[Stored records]
----------

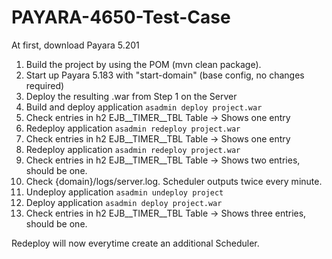 # PAYARA-4650-Test-Case
At first, download Payara 5.201

1. Build the project by using the POM (mvn clean package).
2. Start up Payara 5.183 with "start-domain" (base config, no changes required)
3. Deploy the resulting .war from Step 1 on the Server
4. Build and deploy application `asadmin deploy project.war`
5. Check entries in h2 EJB__TIMER__TBL Table -> Shows one entry
6. Redeploy application `asadmin redeploy project.war`
7. Check entries in h2 EJB__TIMER__TBL Table -> Shows one entry
8. Redeploy application `asadmin redeploy project.war`
9. Check entries in h2 EJB__TIMER__TBL Table -> Shows two entries, should be one.
10. Check {domain}/logs/server.log. Scheduler outputs twice every minute.
11. Undeploy application `asadmin undeploy project`
12. Deploy application `asadmin deploy project.war`
13. Check entries in h2 EJB__TIMER__TBL Table -> Shows three entries, should be one.

Redeploy will now everytime create an additional Scheduler.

----------

▶ **Prompt**: Your answer must be a single number: the count of lines in the records that include "entry".

▶ **Solution to the exercise**: 2